Combining Deformation, Heat, and Ionic Conductivity to Improve the Electrochemical Performance and Safety of Li-Ion Batteries under Extreme Conditions

Ni-rich layered LiNi0.8Co0.1Mn0.1O2 (NCM811) is highly attractive for high-energy batteries, but it still faces some challenges like cyclability, rate performance, and safety caused by deformation and heat. To improve the performance of NCM811, a negative thermal expansion (NTE) material, LiZr2(PO4)(3), with high ionic conductivity was adopted by in situ adjusting heat and deformation as well as reducing side reactions and boosting ion transport.

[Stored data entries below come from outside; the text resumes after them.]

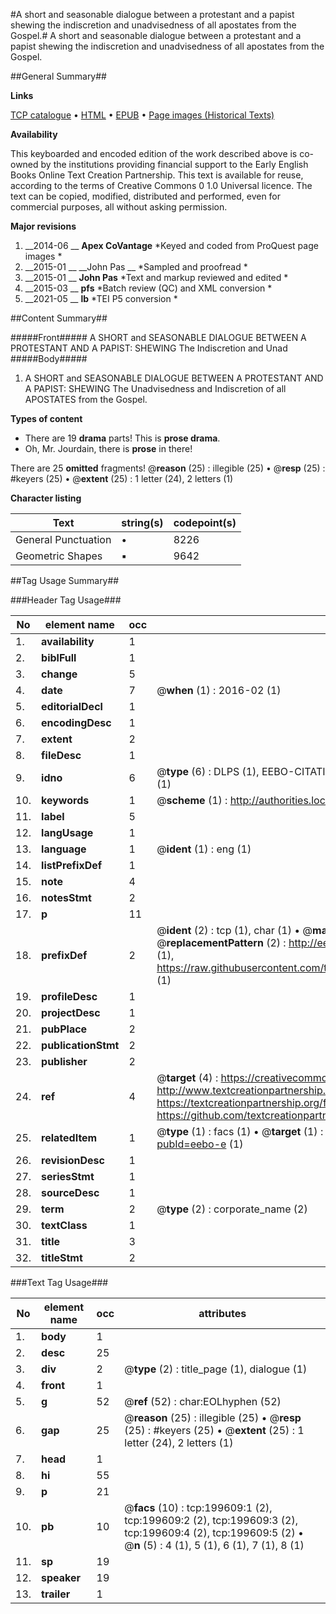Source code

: #A short and seasonable dialogue between a protestant and a papist shewing the indiscretion and unadvisedness of all apostates from the Gospel.#
A short and seasonable dialogue between a protestant and a papist shewing the indiscretion and unadvisedness of all apostates from the Gospel.

##General Summary##

**Links**

[TCP catalogue](http://www.ota.ox.ac.uk/tcp/)  • 
[HTML](http://tei.it.ox.ac.uk/tcp/Texts-HTML/free/B29/B29773.html)  • 
[EPUB](http://tei.it.ox.ac.uk/tcp/Texts-EPUB/free/B29/B29773.epub) • 
[Page images (Historical Texts)](https://historicaltexts.jisc.ac.uk/eebo-13111303e)

**Availability**

This keyboarded and encoded edition of the work described above is co-owned by the
    institutions providing financial support to the Early English Books Online Text Creation
    Partnership. This text is available for reuse, according to the terms of  Creative Commons 0 1.0 Universal
    licence. The text can be copied, modified, distributed and performed, even for commercial
    purposes, all without asking permission.

**Major revisions**

1. __2014-06 __ __Apex CoVantage__ *Keyed and coded from ProQuest page images *
1. __2015-01 __ __John Pas __ *Sampled and proofread *
1. __2015-01 __ __John Pas__ *Text and markup reviewed and edited *
1. __2015-03 __ __pfs__ *Batch review (QC) and XML conversion *
1. __2021-05 __ __lb__ *TEI P5 conversion *

##Content Summary##

#####Front#####
A SHORT and SEASONABLE DIALOGUE BETWEEN A PROTESTANT AND A PAPIST: SHEWING The Indiscretion and Unad
#####Body#####

1. A SHORT and SEASONABLE DIALOGUE BETWEEN A PROTESTANT AND A PAPIST: SHEWING The Unadvisedness and Indiscretion of all APOSTATES from the Gospel.

**Types of content**

  * There are 19 **drama** parts! This is **prose drama**.
  * Oh, Mr. Jourdain, there is **prose** in there!

There are 25 **omitted** fragments! 
 @__reason__ (25) : illegible (25)  •  @__resp__ (25) : #keyers (25)  •  @__extent__ (25) : 1 letter (24), 2 letters (1)

**Character listing**


|Text|string(s)|codepoint(s)|
|---|---|---|
|General Punctuation|•|8226|
|Geometric Shapes|▪|9642|

##Tag Usage Summary##

###Header Tag Usage###

|No|element name|occ|attributes|
|---|---|---|---|
|1.|__availability__|1||
|2.|__biblFull__|1||
|3.|__change__|5||
|4.|__date__|7| @__when__ (1) : 2016-02 (1)|
|5.|__editorialDecl__|1||
|6.|__encodingDesc__|1||
|7.|__extent__|2||
|8.|__fileDesc__|1||
|9.|__idno__|6| @__type__ (6) : DLPS (1), EEBO-CITATION (1), VID (1), EEBO-PROQUEST (1), STC (1), OCLC (1)|
|10.|__keywords__|1| @__scheme__ (1) : http://authorities.loc.gov/ (1)|
|11.|__label__|5||
|12.|__langUsage__|1||
|13.|__language__|1| @__ident__ (1) : eng (1)|
|14.|__listPrefixDef__|1||
|15.|__note__|4||
|16.|__notesStmt__|2||
|17.|__p__|11||
|18.|__prefixDef__|2| @__ident__ (2) : tcp (1), char (1)  •  @__matchPattern__ (2) : ([0-9\-]+):([0-9IVX]+) (1), (.+) (1)  •  @__replacementPattern__ (2) : http://eebo.chadwyck.com/downloadtiff?vid=$1&page=$2 (1), https://raw.githubusercontent.com/textcreationpartnership/Texts/master/tcpchars.xml#$1 (1)|
|19.|__profileDesc__|1||
|20.|__projectDesc__|1||
|21.|__pubPlace__|2||
|22.|__publicationStmt__|2||
|23.|__publisher__|2||
|24.|__ref__|4| @__target__ (4) : https://creativecommons.org/publicdomain/zero/1.0/ (1), http://www.textcreationpartnership.org/docs/. (1), https://textcreationpartnership.org/faq/#faq05 (1), https://github.com/textcreationpartnership (1)|
|25.|__relatedItem__|1| @__type__ (1) : facs (1)  •  @__target__ (1) : https://data.historicaltexts.jisc.ac.uk/view?pubId=eebo-e (1)|
|26.|__revisionDesc__|1||
|27.|__seriesStmt__|1||
|28.|__sourceDesc__|1||
|29.|__term__|2| @__type__ (2) : corporate_name (2)|
|30.|__textClass__|1||
|31.|__title__|3||
|32.|__titleStmt__|2||


###Text Tag Usage###

|No|element name|occ|attributes|
|---|---|---|---|
|1.|__body__|1||
|2.|__desc__|25||
|3.|__div__|2| @__type__ (2) : title_page (1), dialogue (1)|
|4.|__front__|1||
|5.|__g__|52| @__ref__ (52) : char:EOLhyphen (52)|
|6.|__gap__|25| @__reason__ (25) : illegible (25)  •  @__resp__ (25) : #keyers (25)  •  @__extent__ (25) : 1 letter (24), 2 letters (1)|
|7.|__head__|1||
|8.|__hi__|55||
|9.|__p__|21||
|10.|__pb__|10| @__facs__ (10) : tcp:199609:1 (2), tcp:199609:2 (2), tcp:199609:3 (2), tcp:199609:4 (2), tcp:199609:5 (2)  •  @__n__ (5) : 4 (1), 5 (1), 6 (1), 7 (1), 8 (1)|
|11.|__sp__|19||
|12.|__speaker__|19||
|13.|__trailer__|1||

NCM811 modified with 3 wt % LiZr2(PO4)(3) can retain 162.2 mAh/g as the current rate increases to 5.0C at 25 degrees C, and the value reaches 177.7 mAh/g at 60 degrees C after 100 cycles at 1.0C, around 17.0% higher than that of NCM811. The strain and released heat of NCM811 are, respectively, decreased by about 44.2 and 32.6%, while the Li+ diffusion coefficient is increased by about 300%. Combining multifarious analysis results using different techniques, enhancement mechanisms of NCM811 by LiZr2(PO4)(3) were discussed. The concept holds excellent promise for other energy materials with a high heat effect or low ion transport.